HydroPhysicsAI

GPU physics-informed neural operators for groundwater — one model across many wells, benchmarked against per-well gray-box ODEs.

▶ Live demo · Model card · Technical writeup

Results at a glance

All on the real 61-well Zhuoshui data, out-of-sample validation from 2019. Median KGE (higher is better) unless noted.

Task	This repo	Reference	Verdict
Simulation (free-running hindcast)	physics-UDE 0.591	gray-box 0.736 · climatology 0.446	beats climatology, trails the per-well gray-box
Generalize to unseen wells (leave-one-well-out)	0.565 (attr-only 0.236)	climatology 0.446 · in-sample 0.591	now beats climatology, nearly matches in-sample
Forecast, 7-day (operational, assimilated)	LSTM 0.965	persistence 0.946	real skill over persistence
Forecast, 30-day	LSTM 0.899	persistence 0.703	nearly halves the error
Forecast, probabilistic	CRPS beats persistence, ~90% calibrated	—	sharp, well-calibrated intervals
GPU training (mixed precision)	14× over CPU, ~½ the memory	fp32 10.9×	real NVIDIA-stack speedup
NVIDIA PhysicsNeMo port	KGE 0.591 (`ude_nemo`)	PyTorch UDE 0.591	runs on the framework, identical skill

Simulation and forecast modes are scored separately and are not comparable (forecasting with assimilation is a different, easier task).
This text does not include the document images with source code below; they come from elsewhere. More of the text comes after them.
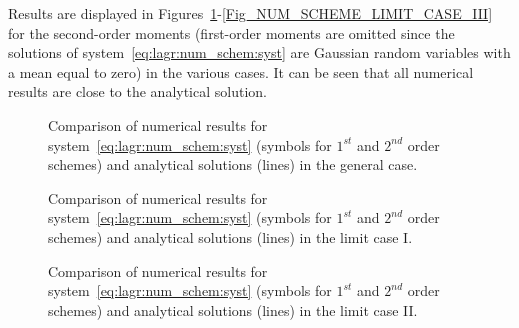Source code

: Results are displayed in Figures~\ref{Fig_NUM_SCHEME_GENERAL_CASE}-\ref{Fig_NUM_SCHEME_LIMIT_CASE_III} for the second-order moments (first-order moments are omitted since the solutions of system~\ref{eq:lagr:num_schem:syst} are Gaussian random variables with a mean equal to zero) in the various cases. It can be seen that all numerical results are close to the analytical solution.
\begin{figure}[H]
  \centering
  \caption{Comparison of numerical results for system~\ref{eq:lagr:num_schem:syst} (symbols for $1^{st}$ and $2^{nd}$ order schemes) and analytical solutions (lines) in the general case.}
  \label{Fig_NUM_SCHEME_GENERAL_CASE}
\end{figure}

\begin{figure}[H]
  \centering
  \caption{Comparison of numerical results for system~\ref{eq:lagr:num_schem:syst} (symbols for $1^{st}$ and $2^{nd}$ order schemes) and analytical solutions (lines) in the limit case I.}
  \label{Fig_NUM_SCHEME_LIMIT_CASE_I}
\end{figure}

\begin{figure}[H]
  \centering
  \caption{Comparison of numerical results for system~\ref{eq:lagr:num_schem:syst} (symbols for $1^{st}$ and $2^{nd}$ order schemes) and analytical solutions (lines) in the limit case II.}
  \label{Fig_NUM_SCHEME_LIMIT_CASE_II}
\end{figure}

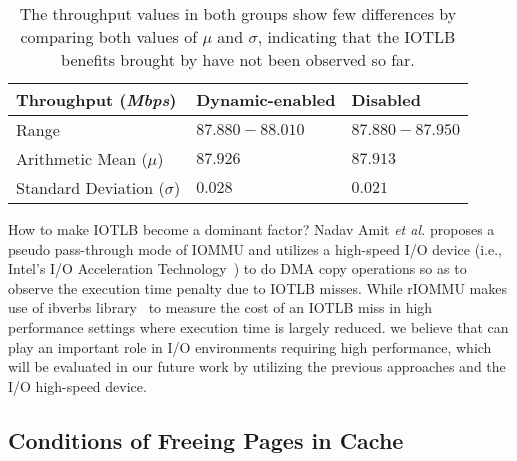 \begin{table}[!ht]
\footnotesize
\begin{center}
\begin{tabular}{|l|l|l|}
\hline
{\textbf{Throughput (\emph{Mbps})}} & {\textbf{Dynamic-enabled}} & {\textbf{Disabled}}    \\ \hline
Range & $87.880-88.010$ & $87.880-87.950$ \\ \hline
Arithmetic Mean ($\mu$)  &  $87.926$ & $87.913$ \\ \hline
Standard Deviation ($\sigma$) &  $0.028$ & $0.021$ \\ \hline
\end{tabular}
\end{center}
\caption{The throughput values in both groups show few differences by comparing both values of $\mu$ and $\sigma$, indicating that the IOTLB benefits brought by \name have not been observed so far.}
\label{tab:netperf}
\end{table}

How to make IOTLB become a dominant factor? Nadav Amit \emph{et al.} proposes a pseudo pass-through mode of IOMMU and utilizes a high-speed I/O device (i.e., Intel’s I/O Acceleration Technology~\cite{lauritzenintel}) to do DMA copy operations so as to observe the execution time penalty due to IOTLB misses. While rIOMMU makes use of ibverbs library~\cite{ibverbsevaluation,kerr2011dissecting} to measure the cost of an IOTLB miss in high performance settings where execution time is largely reduced.
we believe that \name can play an important role in I/O environments requiring high performance, which will be evaluated in our future work by utilizing the previous approaches and the I/O high-speed device.

\subsection{Conditions of Freeing Pages in Cache}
The headline scientific challenge — one attribute-conditioned operator generalizing to wells it never saw — is the leave-one-well-out row. Conditioning on observable signatures of a held-out well's history, pinning its free-run equilibrium to its observed mean, and gating on self-consistency lift it from 0.236 to 0.565 — above climatology (0.446) and near the in-sample 0.591 (see Generalizing to unseen wells).

The idea

Classical hydrology calibrates one ODE per well: 33-61 separate parameter fits, each blind to the others. HydroPhysicsAI trains a single physics-informed neural operator across all wells at once, conditioned on each well's static attributes, on the NVIDIA GPU stack (PyTorch / PhysicsNeMo / CUDA). It is scored in true simulation mode (free-running hindcast from an initial condition + forcing, never seeing observed levels) against the per-well gray-box ODE baseline.
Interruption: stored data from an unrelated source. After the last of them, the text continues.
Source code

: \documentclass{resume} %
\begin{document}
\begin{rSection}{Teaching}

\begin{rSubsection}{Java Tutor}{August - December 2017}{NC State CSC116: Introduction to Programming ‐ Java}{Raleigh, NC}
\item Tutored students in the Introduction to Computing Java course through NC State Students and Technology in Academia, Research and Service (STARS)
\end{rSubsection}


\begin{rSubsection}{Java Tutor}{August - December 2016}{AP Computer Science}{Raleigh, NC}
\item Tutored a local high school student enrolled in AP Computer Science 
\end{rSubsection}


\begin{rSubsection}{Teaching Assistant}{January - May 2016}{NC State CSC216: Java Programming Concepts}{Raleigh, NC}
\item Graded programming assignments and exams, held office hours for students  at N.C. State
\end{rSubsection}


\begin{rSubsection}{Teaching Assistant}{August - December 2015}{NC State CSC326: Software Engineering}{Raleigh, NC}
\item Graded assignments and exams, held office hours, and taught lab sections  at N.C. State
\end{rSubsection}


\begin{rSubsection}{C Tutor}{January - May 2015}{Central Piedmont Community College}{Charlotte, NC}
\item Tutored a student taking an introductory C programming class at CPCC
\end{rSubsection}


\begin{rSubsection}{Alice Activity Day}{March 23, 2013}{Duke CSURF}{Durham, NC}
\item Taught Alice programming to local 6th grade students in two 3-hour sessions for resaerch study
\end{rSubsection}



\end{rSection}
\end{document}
One GPU-trained physics-ML operator, across all 61 wells, aiming to match or beat 61 hand-calibrated ODEs — and run in milliseconds, generalize to wells it never saw, and carry calibrated uncertainty.
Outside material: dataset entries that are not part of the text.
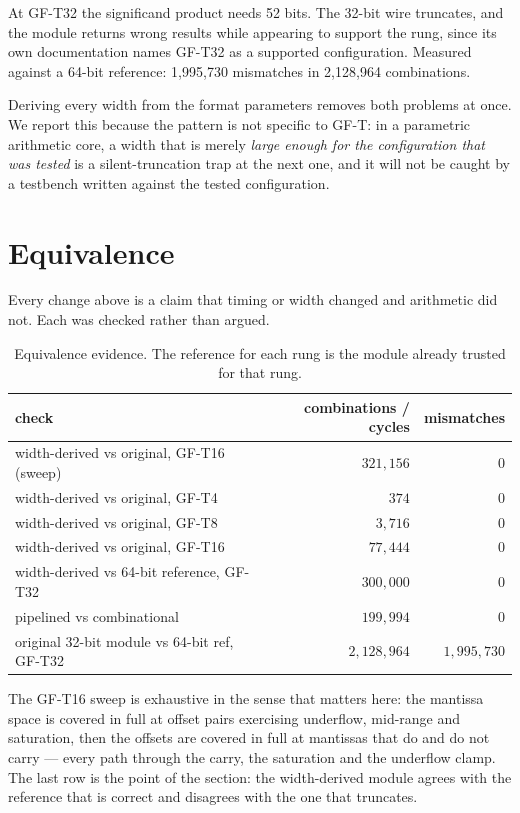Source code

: \documentclass[11pt]{article}
\theoremstyle{definition}
\begin{document}
At GF-T32 the significand product needs 52 bits. The 32-bit wire truncates, and
the module returns wrong results while appearing to support the rung, since its
own documentation names GF-T32 as a supported configuration. Measured against a
64-bit reference: 1{,}995{,}730 mismatches in 2{,}128{,}964 combinations.

Deriving every width from the format parameters removes both problems at once. We
report this because the pattern is not specific to GF-T: in a parametric
arithmetic core, a width that is merely \emph{large enough for the configuration
that was tested} is a silent-truncation trap at the next one, and it will not be
caught by a testbench written against the tested configuration.

\section{Equivalence}\label{sec:equiv}

Every change above is a claim that timing or width changed and arithmetic did
not. Each was checked rather than argued.

\begin{table}[t]\centering
\caption{Equivalence evidence. The reference for each rung is the module already
trusted for that rung.}
\label{tab:equiv}
\begin{tabular}{lrr}
\toprule
check & combinations / cycles & mismatches \\
\midrule
width-derived vs original, GF-T16 (sweep)      & $321{,}156$   & $0$ \\
width-derived vs original, GF-T4               & $374$         & $0$ \\
width-derived vs original, GF-T8               & $3{,}716$     & $0$ \\
width-derived vs original, GF-T16              & $77{,}444$    & $0$ \\
width-derived vs 64-bit reference, GF-T32      & $300{,}000$   & $0$ \\
pipelined vs combinational                     & $199{,}994$   & $0$ \\
\midrule
original 32-bit module vs 64-bit ref, GF-T32   & $2{,}128{,}964$ & $1{,}995{,}730$ \\
\bottomrule
\end{tabular}
\end{table}

The GF-T16 sweep is exhaustive in the sense that matters here: the mantissa space
is covered in full at offset pairs exercising underflow, mid-range and
saturation, then the offsets are covered in full at mantissas that do and do not
carry --- every path through the carry, the saturation and the underflow clamp.
The last row is the point of the section: the width-derived module agrees with
the reference that is correct and disagrees with the one that truncates.
\end{document}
Test bed: 61 groundwater monitoring wells on the Zhuoshui alluvial fan, Taiwan, 2012-2022, validated out-of-sample from 2019.

Why physics-informed, not a black box

The model keeps the gray-box mass-balance ODE (recession + rainfall + upstream coupling + seasonal terms) as its inductive bias, and learns a neural hypernetwork that maps well attributes to the ODE parameters. So it stays interpretable (read off a, b, k_link per well), extrapolates better than a pure sequence model, and amortizes: one network conditions on attributes, so it can predict a well it was never calibrated on. That leave-one-well-out generalization is the operator-learning headline.

Benchmark (simulation mode, validation period)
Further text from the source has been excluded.